Often, Taylor will look for schools or "pods" of shad along the drops as indicators of potentially good areas. Combinations of good structure, along with forage availability, are his primary keys.
Shad, particularly cut gizzard shad, is a good bait for channel catfish, but Taylor will also drift chunks of white perch and small bream, with the heads of small perch and bream being his favored baits.
On a typical morning or half-day guide trip, Taylor said he expects to catch 20 to 25 channel cats. Normally, about 15 of those will be in the 4- to 6-pound class, with some occasionally pushing eight to 10 pounds.
When the sun goes down, the big blue and flathead catfish seem to get frisky, according to guide Chris Nichols of Belmont, N.C., who said that last summer provided outstanding fishing for big blues and flatheads on Wylie.
"It seems the big blue and flathead catfish bite better at night during the warm months," Nichols said. "They can be caught by day, but at night, we'll catch the big fish quite shallow."
The best fishing for big catfish has typically been in the upper end of the lake during the past.

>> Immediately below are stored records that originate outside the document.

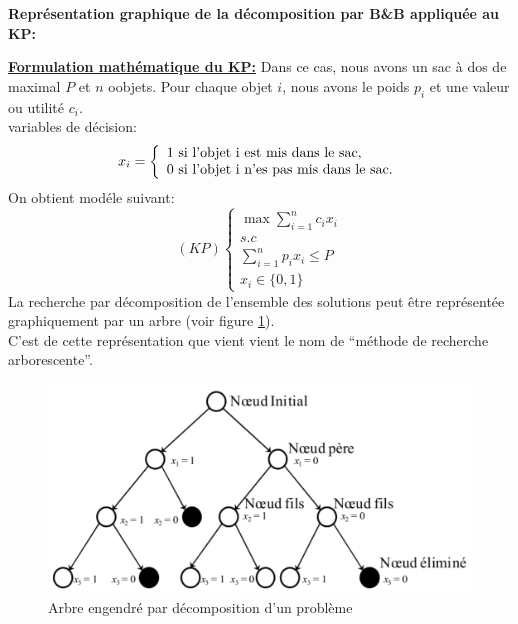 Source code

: \documentclass[a4paper,11pt,oneside]{report}
\theoremstyle{plain}
\newcommand{\0}{/ \! \! \! 0}
\theoremstyle{plain}
\begin{document}
 \begin{cursive} 
  {\bf Repr\'esentation graphique de la d\'ecomposition par B\&B appliqu\'ee au KP:}
 \end{cursive}
\underline{\bfseries Formulation math\'ematique du KP:} Dans ce cas, nous avons un sac \`a dos de maximal $P$ et $n$ oobjets. Pour chaque objet $i$, nous avons le poids $p_i$
 et une valeur ou utilit\'e $c_i$.\\
 variables de d\'ecision:
 $$
   x_i = \left \{ \begin{array}{l}
           1 \,\, \textnormal{si l'objet i est mis dans le sac,}\\
           0 \,\, \textnormal{si l'objet i n'es pas mis dans le sac.}
          \end{array}
          \right.
 $$
 On obtient mod\'ele suivant:
 \[
  (KP) \left \{\begin{array}{l}
          \max \displaystyle\sum_{i=1}^n c_i x_i \\
          s.c                        \\
          \displaystyle\sum_{i=1}^n p_i x_i \leq P \\
          x_i \in \{ 0, 1 \}
         \end{array}\right.
 \]
 La recherche par d\'ecomposition de l'ensemble des solutions peut \^etre repr\'esent\'ee graphiquement par un arbre (voir figure \ref{fig1}).\\
 C'est de cette repr\'esentation que vient vient le nom de ``m\'ethode de recherche arborescente''.
  \begin{figure}[h!]
  \begin{center}
  \includegraphics[scale=0.6]{fig1}
  \caption{\label{fig1} Arbre engendr\'e par d\'ecomposition d'un probl\`eme}
  \end{center}
  \end{figure}
\end{document}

But during the winter and early spring of 2009, Nichols caught a number of blues on the lower end.
"There's no doubt these fish are scattering throughout Lake Wylie," he said. "Contrary to drifting for channel catfish, I'll anchor for the big blues and flatheads at night. There are three primary types of places I'll set up at night. I'll focus my efforts on long, sloping points, outside bends of the river channel and drops adjacent to flats. At night, the big catfish will readily move in to feed at any of these type places.
"On the points, I'll anchor near the end of the point," he said. "I cast some rigs into very shallow water, 3- to 5-feet deep. I'll cast some off the side of the point and some into the deep water at the end of the point. All may produce, but the biggest fish usually seem to come from the shallow water. My largest flathead last summer was a 35-pound fish that came from five feet of water. The big blues will often move in shallow to feed on shad and bream at night.
"The outside bends are also excellent places," he said. "Again, I'll anchor where I can cast to the shallow water away from the channel, as well as to the intermediate and deep water areas. On the flats, if you spot forage when you check the area with your graph, you can anchor and fan-cast around the boat, casting some of the rigs to the edge of the channel and into the depths. Some big flatheads can be caught in this type setup.
"Some big channel catfish will also be caught at night, even though I'm using big bait to target the big blues and flatheads," he said.
Nichols said that fishermen can rig a couple of rods with smaller baits and hooks for fast-paced action on channel cats as well.
His basic rig is 20-pound test with a 2-foot leader of 40-pound test. He'll use a slip sinker to get the bait to the bottom and a 4/0 Eagle Claw Style 42 live-bait hook. He'll use live bream or white perch on some rigs and cut bait on the others. He'll catch both blues and flatheads on either type of bait at the same location, and he recommends giving a place at night plenty of time to produce.
Nichols said the fishing for flatheads and blues is already excellent but is likely to explode in the next few years.
"The population of these fish are expanding, and while the fishing is excellent now, I think we're going to see a real boom in catfishing for all of these species at Lake Wylie in the next few years," he said.
Both Taylor and Nichols advise that weekdays are best during the summer because of heavy pleasure-boat use on weekends. But the fishing is still good; there's just more activity to work around.